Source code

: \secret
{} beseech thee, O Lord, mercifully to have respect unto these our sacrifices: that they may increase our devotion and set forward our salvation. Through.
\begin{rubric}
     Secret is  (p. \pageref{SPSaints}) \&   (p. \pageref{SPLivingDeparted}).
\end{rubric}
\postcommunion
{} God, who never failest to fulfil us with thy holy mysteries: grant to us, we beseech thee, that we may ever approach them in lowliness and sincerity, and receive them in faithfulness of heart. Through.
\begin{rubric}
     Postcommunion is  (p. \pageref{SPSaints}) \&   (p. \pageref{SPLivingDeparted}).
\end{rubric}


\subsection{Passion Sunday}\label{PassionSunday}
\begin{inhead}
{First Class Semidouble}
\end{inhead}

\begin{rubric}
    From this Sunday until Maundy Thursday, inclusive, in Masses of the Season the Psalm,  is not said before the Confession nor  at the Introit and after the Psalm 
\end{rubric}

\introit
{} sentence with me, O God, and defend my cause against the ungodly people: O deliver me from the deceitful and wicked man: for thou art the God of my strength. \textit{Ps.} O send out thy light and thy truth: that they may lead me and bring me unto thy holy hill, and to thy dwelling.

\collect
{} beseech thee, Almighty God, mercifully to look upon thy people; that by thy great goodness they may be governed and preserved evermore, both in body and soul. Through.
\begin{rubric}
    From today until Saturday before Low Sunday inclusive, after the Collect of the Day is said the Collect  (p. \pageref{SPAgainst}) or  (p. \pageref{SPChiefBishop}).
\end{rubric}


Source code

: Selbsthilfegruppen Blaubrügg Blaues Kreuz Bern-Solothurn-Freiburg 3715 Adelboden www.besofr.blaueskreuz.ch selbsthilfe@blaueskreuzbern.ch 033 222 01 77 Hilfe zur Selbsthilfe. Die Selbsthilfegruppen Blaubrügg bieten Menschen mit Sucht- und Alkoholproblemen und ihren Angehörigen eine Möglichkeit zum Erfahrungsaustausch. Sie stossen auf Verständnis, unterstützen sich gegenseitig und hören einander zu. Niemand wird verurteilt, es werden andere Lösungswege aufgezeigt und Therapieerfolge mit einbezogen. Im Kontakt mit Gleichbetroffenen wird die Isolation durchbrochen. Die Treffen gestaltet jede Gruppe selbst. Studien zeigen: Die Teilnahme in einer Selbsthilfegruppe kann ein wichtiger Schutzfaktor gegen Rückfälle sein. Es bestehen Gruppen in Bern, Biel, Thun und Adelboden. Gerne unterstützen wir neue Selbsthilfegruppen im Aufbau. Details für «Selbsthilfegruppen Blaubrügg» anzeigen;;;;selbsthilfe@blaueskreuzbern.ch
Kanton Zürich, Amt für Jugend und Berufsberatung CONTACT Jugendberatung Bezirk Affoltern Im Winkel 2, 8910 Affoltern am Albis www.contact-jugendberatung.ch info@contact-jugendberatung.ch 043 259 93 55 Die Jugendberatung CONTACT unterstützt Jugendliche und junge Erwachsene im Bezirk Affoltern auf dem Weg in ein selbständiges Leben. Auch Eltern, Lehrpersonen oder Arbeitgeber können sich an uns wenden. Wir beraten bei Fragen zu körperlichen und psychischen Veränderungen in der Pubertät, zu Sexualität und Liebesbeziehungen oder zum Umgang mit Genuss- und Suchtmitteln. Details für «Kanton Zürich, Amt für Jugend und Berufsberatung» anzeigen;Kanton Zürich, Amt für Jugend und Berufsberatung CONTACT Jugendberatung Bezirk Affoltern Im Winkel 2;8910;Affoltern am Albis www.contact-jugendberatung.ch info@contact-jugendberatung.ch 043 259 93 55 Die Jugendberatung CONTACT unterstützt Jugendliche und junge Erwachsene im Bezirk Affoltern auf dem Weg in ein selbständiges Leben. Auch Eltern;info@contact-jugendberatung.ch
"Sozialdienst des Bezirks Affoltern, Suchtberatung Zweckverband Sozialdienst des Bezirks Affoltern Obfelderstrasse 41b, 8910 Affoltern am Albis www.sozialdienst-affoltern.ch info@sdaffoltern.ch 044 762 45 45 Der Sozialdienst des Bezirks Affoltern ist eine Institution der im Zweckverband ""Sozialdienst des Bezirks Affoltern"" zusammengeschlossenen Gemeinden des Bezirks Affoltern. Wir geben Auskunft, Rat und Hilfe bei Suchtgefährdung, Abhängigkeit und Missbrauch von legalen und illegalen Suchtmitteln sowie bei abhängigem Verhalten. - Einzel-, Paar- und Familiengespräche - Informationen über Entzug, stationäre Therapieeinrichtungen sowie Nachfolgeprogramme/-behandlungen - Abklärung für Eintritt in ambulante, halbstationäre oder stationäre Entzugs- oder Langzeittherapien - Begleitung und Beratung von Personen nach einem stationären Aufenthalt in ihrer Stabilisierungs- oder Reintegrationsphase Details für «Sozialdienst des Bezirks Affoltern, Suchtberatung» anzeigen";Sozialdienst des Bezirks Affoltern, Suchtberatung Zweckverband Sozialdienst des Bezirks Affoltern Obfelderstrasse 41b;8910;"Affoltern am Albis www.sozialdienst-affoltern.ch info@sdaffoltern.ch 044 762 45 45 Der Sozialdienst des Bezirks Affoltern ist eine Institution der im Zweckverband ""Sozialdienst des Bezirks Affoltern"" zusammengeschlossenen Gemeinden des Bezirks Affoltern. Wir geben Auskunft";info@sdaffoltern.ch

__________________________________________________

— Action item —
Copy out, from the listing above, every line that contains the string "Through".

— Solution for this exercise —
{} beseech thee, O Lord, mercifully to have respect unto these our sacrifices: that they may increase our devotion and set forward our salvation. Through.
{} God, who never failest to fulfil us with thy holy mysteries: grant to us, we beseech thee, that we may ever approach them in lowliness and sincerity, and receive them in faithfulness of heart. Through.
{} beseech thee, Almighty God, mercifully to look upon thy people; that by thy great goodness they may be governed and preserved evermore, both in body and soul. Through.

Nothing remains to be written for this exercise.